__WHAT THE TASK REQUIRES__
Go through the listing below and write out exactly the lines from the one that mentions "Registered Mail id : janu.gobi@gmail.com" through the one that mentions "You can just", minus the pictures.

__EXCERPTED DATA__
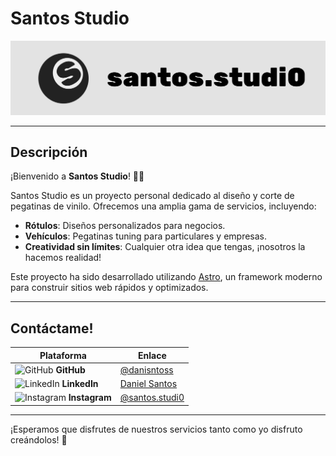 # Santos Studio 
<img src="./public/banner.svg" alt="Logo de Santos Studio">




---

## Descripción

¡Bienvenido a **Santos Studio**! 🎨✨

Santos Studio es un proyecto personal dedicado al diseño y corte de pegatinas de vinilo. Ofrecemos una amplia gama de servicios, incluyendo:

- **Rótulos**: Diseños personalizados para negocios.
- **Vehículos**: Pegatinas tuning para particulares y empresas.
- **Creatividad sin límites**: Cualquier otra idea que tengas, ¡nosotros la hacemos realidad!

Este proyecto ha sido desarrollado utilizando [Astro](https://astro.build/), un framework moderno para construir sitios web rápidos y optimizados.

---

## Contáctame!

| Plataforma | Enlace |
|------------|--------|
| <img src="./public/github.png" alt="GitHub" width="20" height="20"> **GitHub** | [@danisntoss](https://github.com/danisntoss) |
| <img src="./public/linkedin.png" alt="LinkedIn" width="20" height="20"> **LinkedIn** | [Daniel Santos](https://www.linkedin.com/in/danisantos15/) |
| <img src="./public/instagram_3.png" alt="Instagram" width="20" height="20"> **Instagram** | [@santos.studi0](https://www.instagram.com/santos.studi0/) |

---

¡Esperamos que disfrutes de nuestros servicios tanto como yo disfruto creándolos! 🚀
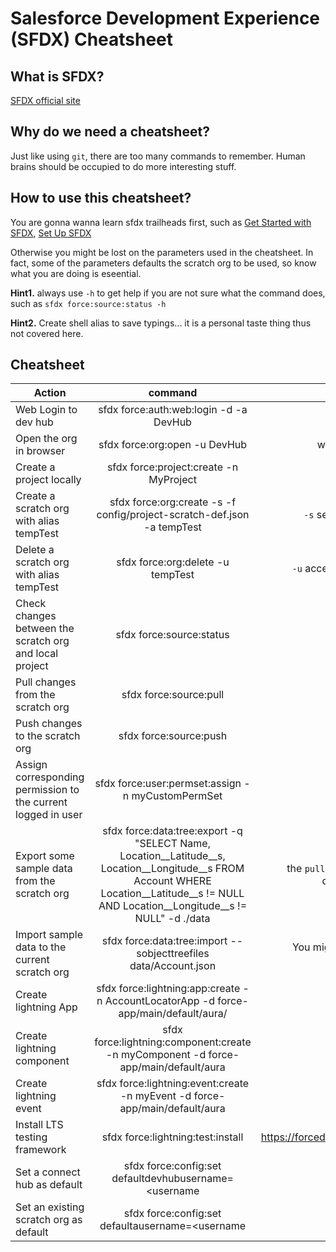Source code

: # Salesforce Development Experience (SFDX) Cheatsheet

## What is SFDX?
[SFDX official site](https://developer.salesforce.com/platform/dx)

## Why do we need a cheatsheet?
Just like using `git`, there are too many commands to remember. Human brains should be occupied to do more interesting stuff.

## How to use this cheatsheet?
You are gonna wanna learn sfdx trailheads first, such as [Get Started with SFDX](https://trailhead.salesforce.com/en/trails/sfdx_get_started), [Set Up SFDX](https://trailhead.salesforce.com/en/modules/sfdx_app_dev/units/sfdx_app_dev_setup_dx)

Otherwise you might be lost on the parameters used in the cheatsheet. In fact, some of the parameters defaults the scratch org to be used, so know what you are doing is eseential.

__Hint1.__ always use `-h` to get help if you are not sure what the command does, such as `sfdx force:source:status -h`

__Hint2.__ Create shell alias to save typings... it is a personal taste thing thus not covered here.

## Cheatsheet

|Action | command | Description|
| ------------- |:-------------:| -----:|
|Web Login to dev hub|sfdx force:auth:web:login -d -a DevHub| default and set an alias|
|Open the org in browser| sfdx force:org:open -u DevHub| without `-u` will open the default scratch org|
|Create a project locally | sfdx force:project:create -n MyProject| |
|Create a scratch org with alias tempTest|sfdx force:org:create -s -f config/project-scratch-def.json -a tempTest|`-s` sets it to default scratch org for this project|
|Delete a scratch org with alias tempTest|sfdx force:org:delete -u tempTest|`-u` accepts either username or scratch org alias"|
|Check changes between the scratch org and local project|sfdx force:source:status| Similar to `git status`|
|Pull changes from the scratch org| sfdx force:source:pull|Similar to `git pull`|
|Push changes to the scratch org| sfdx force:source:push|Similar to `git push`|
|Assign corresponding permission to the current logged in user|sfdx force:user:permset:assign -n myCustomPermSet||
|Export some sample data from the scratch org| sfdx force:data:tree:export -q "SELECT Name, Location__Latitude__s, Location__Longitude__s FROM Account WHERE Location__Latitude__s != NULL AND Location__Longitude__s != NULL" -d ./data| the `pull/push` in `sfdx` dooes not sync user regular data, this step should be done individually|
|Import sample data to the current scratch org|sfdx force:data:tree:import --sobjecttreefiles data/Account.json|You might want some sample data in your CI/CD pipelines|
|Create lightning App| sfdx force:lightning:app:create -n AccountLocatorApp -d force-app/main/default/aura/ ||
|Create lightning component| sfdx force:lightning:component:create -n myComponent -d force-app/main/default/aura ||
|Create lightning event| sfdx force:lightning:event:create -n myEvent -d force-app/main/default/aura||
|Install LTS testing framework | sfdx force:lightning:test:install | https://forcedotcom.github.io/LightningTestingService/ |
|Set a connect hub as default | sfdx force:config:set defaultdevhubusername=<username|alias>||
|Set an existing scratch org as default | sfdx force:config:set defaultausername=<username|alias>||

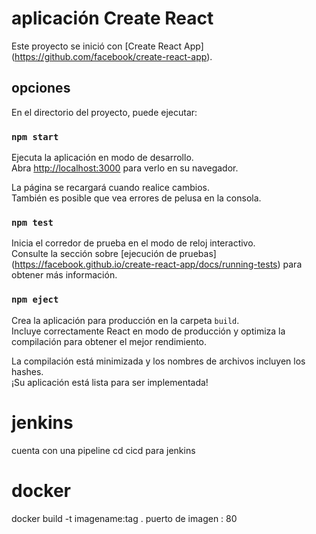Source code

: 

# aplicación Create React

Este proyecto se inició con [Create React App] (https://github.com/facebook/create-react-app).

## opciones

En el directorio del proyecto, puede ejecutar:

### `npm start`

Ejecuta la aplicación en modo de desarrollo.\
Abra [http://localhost:3000](http://localhost:3000) para verlo en su navegador.

La página se recargará cuando realice cambios.\
También es posible que vea errores de pelusa en la consola.

### `npm test `

Inicia el corredor de prueba en el modo de reloj interactivo.\
Consulte la sección sobre [ejecución de pruebas] (https://facebook.github.io/create-react-app/docs/running-tests) para obtener más información.

### `npm eject`

Crea la aplicación para producción en la carpeta `build`.\
Incluye correctamente React en modo de producción y optimiza la compilación para obtener el mejor rendimiento.

La compilación está minimizada y los nombres de archivos incluyen los hashes.\
¡Su aplicación está lista para ser implementada!

# jenkins

 cuenta con una pipeline  cd cicd para jenkins 

# docker 

 docker build  -t imagename:tag .
 puerto de imagen : 80

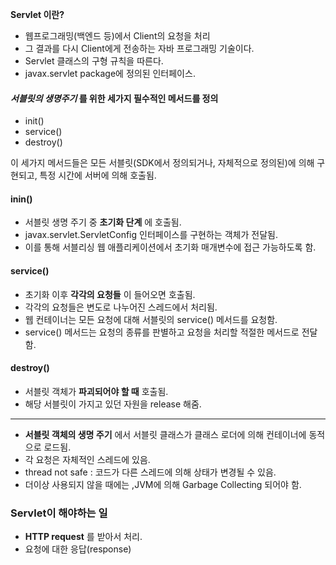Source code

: **Servlet 이란?**

 * 웹프로그래밍(백엔드 등)에서 Client의 요청을 처리
 * 그 결과를 다시 Client에게 전송하는 자바 프로그래밍 기술이다.
 * Servlet 클래스의 구형 규칙을 따른다.
*  javax.servlet package에 정의된 인터페이스.


#### *서블릿의 생명주기* 를 위한 세가지 필수적인 메서드를 정의
* init()
* service()
* destroy()

이 세가지 메서드들은 모든 서블릿(SDK에서 정의되거나, 자체적으로 정의된)에 의해 구현되고, 특정 시간에 서버에 의해 호출됨.

#### inin()

* 서블릿 생명 주기 중 **초기화 단계** 에 호출됨.
* javax.servlet.ServletConfig 인터페이스를 구현하는 객체가 전달됨.
* 이를 통해 서블리싱 웹 애플리케이션에서 초기화 매개변수에 접근 가능하도록 함.

#### service()

* 초기화 이후 **각각의 요청들** 이 들어오면 호출됨.
* 각각의 요청들은 변도로 나누어진 스레드에서 처리됨.
* 웹 컨테이너는 모든 요청에 대해 서블릿의 service() 메서드를 요청함.
* service() 메서드는 요청의 종류를 판별하고 요청을 처리할 적절한 메서드로 전달함.

#### destroy()

* 서블릿 객체가 **파괴되어야 할 때** 호출됨.
* 해당 서블릿이 가지고 있던 자원을 release 해줌.
---

* **서블릿 객체의 생명 주기** 에서 서블릿 클래스가 클래스 로더에 의해 컨테이너에 동적으로 로드됨.
* 각 요청은 자체적인 스레드에 있음.
* thread not safe : 코드가 다른 스레드에 의해 상태가 변경될 수 있음.
* 더이상 사용되지 않을 때에는 ,JVM에 의해 Garbage Collecting 되어야 함.

### Servlet이 해야하는 일

* **HTTP request** 를 받아서 처리.
* 요청에 대한 응답(response)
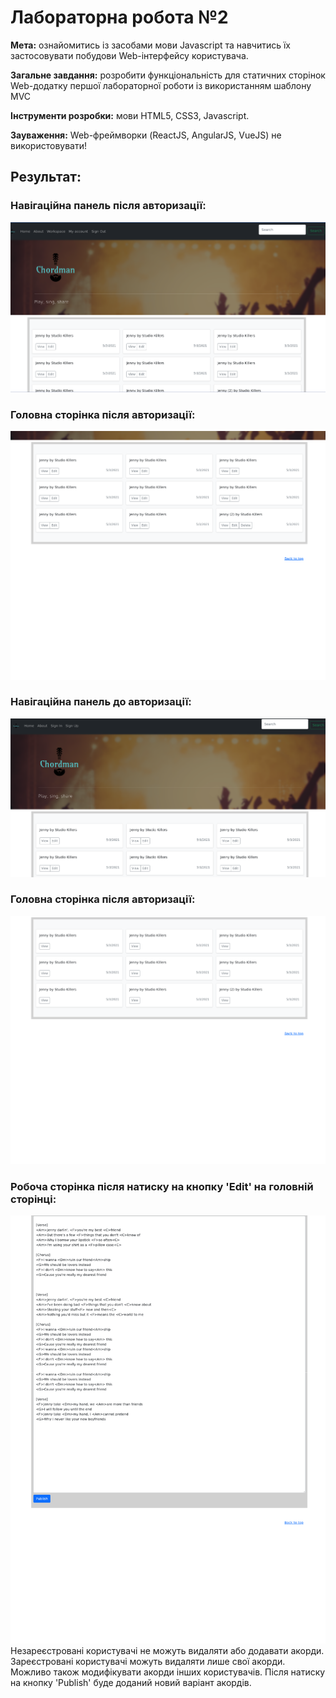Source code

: # Лабораторна робота №2
__Мета:__ ознайомитись із засобами мови Javascript та навчитись їх застосовувати побудови Web-інтерфейсу користувача.

__Загальне завдання:__ розробити функціональність для статичних сторінок Web-додатку першої лабораторної роботи із використанням шаблону MVC

__Інструменти розробки:__ мови HTML5, CSS3, Javascript.

__Зауваження:__ Web-фреймворки (ReactJS, AngularJS, VueJS) не використовувати!

## Результат:
### Навігаційна панель після авторизації:
![Navbar signed in](screenshots/navbar_signed_in.png)
### Головна сторінка після авторизації:
![Main page signed in](screenshots/home_signed_in.png)
### Навігаційна панель до авторизації:
![Navbar signed out](screenshots/navbar_signed_out.png)
### Головна сторінка після авторизації:
![Main page signed out](screenshots/home_signed_out.png)
### Робоча сторінка після натиску на кнопку 'Edit' на головній сторінці:
![Workspace edit](screenshots/workspace_edit.png)
Незареєстровані користувачі не можуть видаляти або додавати акорди. Зареєстровані користувачі можуть видаляти лише свої акорди.
Можливо також модифікувати акорди інших користувачів. Після натиску на кнопку 'Publish' буде доданий новий варіант акордів.
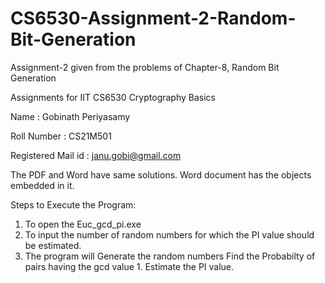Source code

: # CS6530-Assignment-2-Random-Bit-Generation
Assignment-2 given from the problems of Chapter-8, Random Bit Generation


Assignments for IIT CS6530 Cryptography Basics

Name : Gobinath Periyasamy

Roll Number : CS21M501

Registered Mail id : janu.gobi@gmail.com

The PDF and Word have same solutions.
Word document has the objects embedded in it.

Steps to Execute the Program:
 
  1. To open the Euc_gcd_pi.exe
  2. To input the number of random numbers for which the PI value should be estimated.
  3. The program will
      Generate the random numbers
      Find the Probabilty of pairs having the gcd value 1.
      Estimate the PI value.
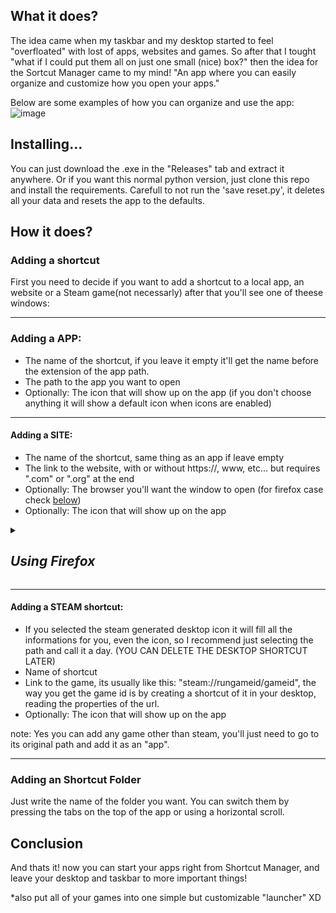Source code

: ## What it does?
The idea came when my taskbar and my desktop started to feel "overfloated" with lost of apps, websites and games. So after that I tought "what if I could put them all on just one small (nice) box?" then the idea for the Sortcut Manager came to my mind! "An app where you can easily organize and customize how you open your apps." 

Below are some examples of how you can organize and use the app:
![image](https://github.com/CaioEmPessoa/ShortcutManager/assets/127911795/b315e252-6a43-4930-82fa-927c41b3b9a8)

## Installing...
You can just download the .exe in the "Releases" tab and extract it anywhere.
Or if you want this normal python version, just clone this repo and install the requirements. Carefull to not run the 'save reset.py', it deletes all your data and resets the app to the defaults.

## How it does?
### Adding a shortcut
First you need to decide if you want to add a shortcut to a local app, an website or a Steam game(not necessarly) after that you'll see one of theese windows:

___
### Adding a APP:
- The name of the shortcut, if you leave it empty it'll get the name before the extension of the app path.
- The path to the app you want to open
- Optionally: The icon that will show up on the app (if you don't choose anything it will show a default icon when icons are enabled)

___
#### Adding a SITE:
- The name of the shortcut, same thing as an app if leave empty
- The link to the website, with or without https://, www, etc... but requires ".com" or ".org" at the end
- Optionally: The browser you'll want the window to open (for firefox case check [below](#firefox-case))
- Optionally: The icon that will show up on the app

<details>
  <summary open>
    
  ## *Using Firefox*
  
  </summary>
  
  The "ssb.enable" firefox funcion was disabled some time ago, so in order to make a workaround for it you'll need to create a new profile with some custom css for it:
  
  1. Go to about:profiles on your firefox and create a new profile called "Apps" (case-sensitive)
  2. Launch this new profile and go to about:config
  3. Define `toolkit.legacyUserProfileCustomizations.stylesheets` as `true`
  4. Now go back to about:profiles and open the root directory of Apps
  5. In this directory create a new folder called "chrome", and inside chrome create a file called "userChrome.css"
  6. In this userChrome.css file paste the following code:

    TabsToolbar {
      visibility: collapse;
    }
    :root:not([customizing]) #navigator-toolbox:not(:hover):not(:focus-within) {
      max-height: 1px;
      min-height: calc(0px);
      overflow: hidden;
    }
    
    #navigator-toolbox::after {
      display: none !important;
    }
    
    #main-window[sizemode="maximized"] #content-deck {
      padding-top: 8px;
    }

  7. Now your the websites should run as the chromium-based ones, just remember to write 'firefox' when adding an website.
</details>

___
#### Adding a STEAM shortcut:
- If you selected the steam generated desktop icon it will fill all the informations for you, even the icon, so I recommend just selecting the path and call it a day. (YOU CAN DELETE THE DESKTOP SHORTCUT LATER)
- Name of shortcut
- Link to the game, its usually like this: "steam://rungameid/gameid", the way you get the game id is by creating a shortcut of it in your desktop, reading the properties of the url.
- Optionally: The icon that will show up on the app

note: Yes you can add any game other than steam, you'll just need to go to its original path and add it as an "app".

___
### Adding an Shortcut Folder
Just write the name of the folder you want. You can switch them by pressing the tabs on the top of the app or using a horizontal scroll.


## Conclusion
And thats it! now you can start your apps right from Shortcut Manager, and leave your desktop and taskbar to more important things!

*also put all of your games into one simple but customizable "launcher" XD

__SOLUTION TO THE PROBLEM__
Registered Mail id : janu.gobi@gmail.com

The PDF and Word have same solutions.
Word document has the objects embedded in it.

Steps to Execute the Program:
 
  1. To open the Euc_gcd_pi.exe
  2. To input the number of random numbers for which the PI value should be estimated.
  3. The program will
      Generate the random numbers
      Find the Probabilty of pairs having the gcd value 1.
      Estimate the PI value.
Source code

: ## What it does?
The idea came when my taskbar and my desktop started to feel "overfloated" with lost of apps, websites and games. So after that I tought "what if I could put them all on just one small (nice) box?" then the idea for the Sortcut Manager came to my mind! "An app where you can easily organize and customize how you open your apps." 

Below are some examples of how you can organize and use the app:
![image](https://github.com/CaioEmPessoa/ShortcutManager/assets/127911795/b315e252-6a43-4930-82fa-927c41b3b9a8)

## Installing...
You can just download the .exe in the "Releases" tab and extract it anywhere.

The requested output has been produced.